Inchoate ramblings that just might go somewhere.

Reflections on a scary and uncertain future (and I’m not even talking about global warming or regional conflict) January 5, 2009

Today we leave Norway, to return Summer 2010 for our next visit. Departures are always a little stressful. My partner B. will be sad, and so will her parents. There’s a bittersweet quality to leaving, especially this time, because in many ways B. would like to stay.

B. and I have ongoing discussions about moving to Bergen. When we made the move to Vancouver in 2005, after I completed my PhD and she finished her masters, we had a five-year plan (which did not involve constructing factories or farms, or killing anyone) to stay in Vancouver and then (potentially) try out living in Norway. Actually the plan was to re-assess after about four years in Vancouver, and decide whether we want to move to Bergen after the fifth year.

Well, this coming summer will be our four-year anniversary of living in Vancouver. And it is already clear how this assessment is shaping up: B. wants to move to Norway. I don’t.

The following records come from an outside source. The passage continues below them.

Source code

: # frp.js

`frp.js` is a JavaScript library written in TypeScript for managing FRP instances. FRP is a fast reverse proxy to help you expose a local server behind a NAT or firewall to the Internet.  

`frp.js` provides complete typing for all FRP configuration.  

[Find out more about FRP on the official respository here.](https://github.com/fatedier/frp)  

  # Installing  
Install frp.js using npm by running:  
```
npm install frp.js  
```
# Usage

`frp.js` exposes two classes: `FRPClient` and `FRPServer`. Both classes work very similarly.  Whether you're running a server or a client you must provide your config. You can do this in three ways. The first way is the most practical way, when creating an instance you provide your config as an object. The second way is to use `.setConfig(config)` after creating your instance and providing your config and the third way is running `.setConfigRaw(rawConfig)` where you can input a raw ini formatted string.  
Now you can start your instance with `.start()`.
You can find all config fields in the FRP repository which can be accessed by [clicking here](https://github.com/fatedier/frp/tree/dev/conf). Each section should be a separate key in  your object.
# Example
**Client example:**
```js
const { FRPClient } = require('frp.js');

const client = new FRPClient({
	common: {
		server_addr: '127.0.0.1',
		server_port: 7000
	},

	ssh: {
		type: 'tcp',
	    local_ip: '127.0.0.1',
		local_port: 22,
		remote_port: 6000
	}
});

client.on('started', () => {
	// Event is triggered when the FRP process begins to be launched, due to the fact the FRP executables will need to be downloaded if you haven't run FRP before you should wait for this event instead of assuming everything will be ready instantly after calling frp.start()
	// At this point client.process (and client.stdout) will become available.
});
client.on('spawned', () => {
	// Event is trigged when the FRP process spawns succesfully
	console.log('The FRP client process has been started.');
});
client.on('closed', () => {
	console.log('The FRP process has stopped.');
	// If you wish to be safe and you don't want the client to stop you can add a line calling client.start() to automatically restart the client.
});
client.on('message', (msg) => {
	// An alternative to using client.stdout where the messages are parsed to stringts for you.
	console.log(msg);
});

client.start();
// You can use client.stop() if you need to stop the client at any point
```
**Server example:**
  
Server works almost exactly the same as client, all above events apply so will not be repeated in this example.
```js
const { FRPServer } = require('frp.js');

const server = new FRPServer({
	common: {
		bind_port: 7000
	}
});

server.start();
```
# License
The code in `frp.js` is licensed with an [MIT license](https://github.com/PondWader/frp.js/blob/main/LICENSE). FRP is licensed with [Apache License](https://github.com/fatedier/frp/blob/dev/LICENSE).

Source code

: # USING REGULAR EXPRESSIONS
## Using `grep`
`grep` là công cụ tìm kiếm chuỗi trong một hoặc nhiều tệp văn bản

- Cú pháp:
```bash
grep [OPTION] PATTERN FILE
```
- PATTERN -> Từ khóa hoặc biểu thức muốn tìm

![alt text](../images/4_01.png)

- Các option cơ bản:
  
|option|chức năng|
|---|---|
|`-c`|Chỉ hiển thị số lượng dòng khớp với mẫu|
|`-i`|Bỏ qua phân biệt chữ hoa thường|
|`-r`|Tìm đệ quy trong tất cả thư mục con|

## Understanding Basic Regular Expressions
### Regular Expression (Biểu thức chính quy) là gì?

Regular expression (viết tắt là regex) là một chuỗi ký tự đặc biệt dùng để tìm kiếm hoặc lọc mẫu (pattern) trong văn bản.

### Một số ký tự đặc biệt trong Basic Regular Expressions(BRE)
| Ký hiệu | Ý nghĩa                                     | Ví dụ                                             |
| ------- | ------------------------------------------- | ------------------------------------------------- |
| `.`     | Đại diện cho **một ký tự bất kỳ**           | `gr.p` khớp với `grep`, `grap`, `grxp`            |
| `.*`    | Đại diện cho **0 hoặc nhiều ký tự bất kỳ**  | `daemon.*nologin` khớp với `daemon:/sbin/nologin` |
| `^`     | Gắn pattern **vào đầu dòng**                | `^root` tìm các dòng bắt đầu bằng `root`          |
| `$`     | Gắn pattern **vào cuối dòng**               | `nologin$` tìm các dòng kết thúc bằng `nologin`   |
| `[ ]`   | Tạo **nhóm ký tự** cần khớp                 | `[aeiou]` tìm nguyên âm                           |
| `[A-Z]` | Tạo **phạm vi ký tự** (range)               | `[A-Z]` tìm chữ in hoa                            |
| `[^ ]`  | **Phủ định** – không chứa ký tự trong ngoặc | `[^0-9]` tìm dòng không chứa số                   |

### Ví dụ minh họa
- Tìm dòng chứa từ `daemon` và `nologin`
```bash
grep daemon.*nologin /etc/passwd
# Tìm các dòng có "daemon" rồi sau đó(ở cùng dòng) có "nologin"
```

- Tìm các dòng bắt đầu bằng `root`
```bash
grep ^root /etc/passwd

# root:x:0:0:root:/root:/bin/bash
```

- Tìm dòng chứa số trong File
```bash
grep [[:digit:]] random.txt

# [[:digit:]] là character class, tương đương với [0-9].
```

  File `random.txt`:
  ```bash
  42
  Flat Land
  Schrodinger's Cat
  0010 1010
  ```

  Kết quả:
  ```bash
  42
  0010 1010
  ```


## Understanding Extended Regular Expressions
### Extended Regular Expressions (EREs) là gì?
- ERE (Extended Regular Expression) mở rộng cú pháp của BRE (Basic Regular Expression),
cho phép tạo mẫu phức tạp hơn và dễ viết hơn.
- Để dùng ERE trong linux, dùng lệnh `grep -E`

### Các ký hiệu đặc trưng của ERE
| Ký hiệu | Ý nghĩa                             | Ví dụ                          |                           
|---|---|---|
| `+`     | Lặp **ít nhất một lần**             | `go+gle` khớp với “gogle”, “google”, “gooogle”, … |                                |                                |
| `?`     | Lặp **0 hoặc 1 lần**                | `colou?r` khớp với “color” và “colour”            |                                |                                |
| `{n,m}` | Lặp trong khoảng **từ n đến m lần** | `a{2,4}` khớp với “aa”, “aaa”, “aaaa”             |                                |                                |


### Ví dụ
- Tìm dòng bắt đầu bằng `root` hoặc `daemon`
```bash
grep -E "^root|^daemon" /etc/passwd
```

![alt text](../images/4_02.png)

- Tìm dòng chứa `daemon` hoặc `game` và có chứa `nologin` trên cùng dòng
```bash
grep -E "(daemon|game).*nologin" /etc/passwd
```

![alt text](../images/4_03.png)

Don’t get me wrong: it is beautiful here, B.’s family is very loving and accepting (and very excited about our potential move here), the quality of life in most respects is amazing. A minimum of five weeks vacation per year, mandated by the government. Good salaries. Bergen is said to be one of the prettiest cities in the world. People get to do lots of the things they love, like fishing, sailing, kayaking, hiking in the mountains.B.’s parents live right on a fjord. I mean, right on the fjord. Like, it is in their backyard.

B. standing behind her parents' house looking out to the fjord.

B. standing behind her parents' house looking out to the fjord.

But it is hard for me to visualize myself here. Actually, I don’t want to. I grew up moving internationally, and I know what that’s about, and that isn’t what I want for my adult life. I don’t want to derail my career as an educational developer working on diversity and inclusion issues in the university classroom. I don’t really want to live life in a foreign language–though I’m not afraid to learn Norwegian. I don’t want to live in a city that doesn’t have neighborhoods with distinct character. I don’t want to live in a place that doesn’t have a visible and thriving counterculture of social justice and environmental activists and artists (and maybe Bergen does, but I haven’t found much evidence yet, though I know the music scene is alive here, and not just Norwegian death metal, either). I don’t want to make my life in a place where hardly anyone seems to have thought about race and racism, where I have hardly met anyone who has ongoing self-awareness of their own privilege (or if they do, they don’t talk about it). I don’t want to live in a city that doesn’t have literary events on a regular basis, even in a language not my own. I don’t want to live in a country where no one knows what to do with a vegetarian; even the Chinese restaurant had only three items without meat in them (one was called “Vegetarian” with no other description).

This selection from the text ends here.